Mundurowi pojechali za wskazanym przez kobietę samochodem i zatrzymali go do kontroli. – Początkowo kierowca nie chciał otworzyć bagażnika, potem nieco go tylko uchylił. Tam rzeczywiście była koza. Mężczyzna tłumaczył, że nie chce jej pokazać, bo boi się, że zwierzę mu ucieknie – tłumaczy podkom. Bujakiewicz.

Kierowca został zatrzymany na komendzie. – Policjantom tłumaczył, że kupił kozę pod Morągiem i wiózł ją do domu pod Brodnicę. Wsadził do bagażnika, bo nie miał jak przewieźć zwierzęcia – mówi policjantka.

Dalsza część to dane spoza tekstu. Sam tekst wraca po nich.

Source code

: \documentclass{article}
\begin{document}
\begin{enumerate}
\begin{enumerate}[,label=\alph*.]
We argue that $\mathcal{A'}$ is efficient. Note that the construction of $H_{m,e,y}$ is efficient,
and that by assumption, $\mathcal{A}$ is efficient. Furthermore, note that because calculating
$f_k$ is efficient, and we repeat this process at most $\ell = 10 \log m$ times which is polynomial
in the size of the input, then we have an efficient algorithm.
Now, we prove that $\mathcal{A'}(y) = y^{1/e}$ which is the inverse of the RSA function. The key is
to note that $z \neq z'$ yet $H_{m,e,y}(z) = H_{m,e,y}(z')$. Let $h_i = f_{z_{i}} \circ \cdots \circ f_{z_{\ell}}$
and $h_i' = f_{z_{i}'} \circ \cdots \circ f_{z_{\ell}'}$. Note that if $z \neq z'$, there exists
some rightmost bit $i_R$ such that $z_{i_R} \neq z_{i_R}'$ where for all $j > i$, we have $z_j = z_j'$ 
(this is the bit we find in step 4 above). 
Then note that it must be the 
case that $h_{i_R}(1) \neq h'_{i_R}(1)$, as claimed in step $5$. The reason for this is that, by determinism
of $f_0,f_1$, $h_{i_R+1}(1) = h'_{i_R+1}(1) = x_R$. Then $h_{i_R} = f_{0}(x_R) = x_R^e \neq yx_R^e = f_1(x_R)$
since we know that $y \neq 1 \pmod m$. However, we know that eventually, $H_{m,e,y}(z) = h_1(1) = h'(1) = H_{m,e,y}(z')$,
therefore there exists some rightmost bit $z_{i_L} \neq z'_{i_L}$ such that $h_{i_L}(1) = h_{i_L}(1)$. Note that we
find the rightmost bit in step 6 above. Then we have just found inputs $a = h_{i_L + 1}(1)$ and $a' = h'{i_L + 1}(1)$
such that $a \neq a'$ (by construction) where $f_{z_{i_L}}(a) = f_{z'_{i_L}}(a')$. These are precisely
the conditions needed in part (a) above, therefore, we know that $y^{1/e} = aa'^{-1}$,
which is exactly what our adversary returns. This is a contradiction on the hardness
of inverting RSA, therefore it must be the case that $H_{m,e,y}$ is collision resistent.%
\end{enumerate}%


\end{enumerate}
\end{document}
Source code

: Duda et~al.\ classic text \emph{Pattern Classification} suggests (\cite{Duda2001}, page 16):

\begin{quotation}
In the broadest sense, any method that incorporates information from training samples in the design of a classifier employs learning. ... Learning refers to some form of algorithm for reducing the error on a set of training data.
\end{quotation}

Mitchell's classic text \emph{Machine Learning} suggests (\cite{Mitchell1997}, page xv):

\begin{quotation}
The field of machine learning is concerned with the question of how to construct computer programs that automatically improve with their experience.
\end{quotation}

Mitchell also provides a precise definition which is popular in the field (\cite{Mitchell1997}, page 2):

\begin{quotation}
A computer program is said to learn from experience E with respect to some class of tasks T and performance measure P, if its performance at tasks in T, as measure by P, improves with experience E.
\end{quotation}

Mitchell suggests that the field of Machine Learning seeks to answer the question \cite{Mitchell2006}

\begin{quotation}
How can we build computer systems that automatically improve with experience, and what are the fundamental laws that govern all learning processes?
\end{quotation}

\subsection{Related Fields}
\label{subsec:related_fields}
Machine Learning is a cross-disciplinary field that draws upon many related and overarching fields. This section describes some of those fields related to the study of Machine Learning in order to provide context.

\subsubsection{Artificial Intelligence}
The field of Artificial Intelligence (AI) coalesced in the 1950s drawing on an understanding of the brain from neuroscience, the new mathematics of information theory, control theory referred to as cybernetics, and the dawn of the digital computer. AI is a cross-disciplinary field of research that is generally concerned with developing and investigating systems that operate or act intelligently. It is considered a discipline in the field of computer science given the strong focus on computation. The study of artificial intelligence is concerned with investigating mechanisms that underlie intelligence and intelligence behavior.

Mężczyznę zwolniono do domu. Ale to nie kończy sprawy. Policjanci zbierają materiały i wtedy zdecydują czy postawić zarzuty właścicielowi kozy za znęcanie się nad zwierzęciem.

Sama koza zmęczona trudami podróży trafiła do specjalistycznego gospodarstwa rolnego. Właściciel będzie mógł ją odebrać jak przyjedzie samochodem z przyczepą do przewozu zwierząt.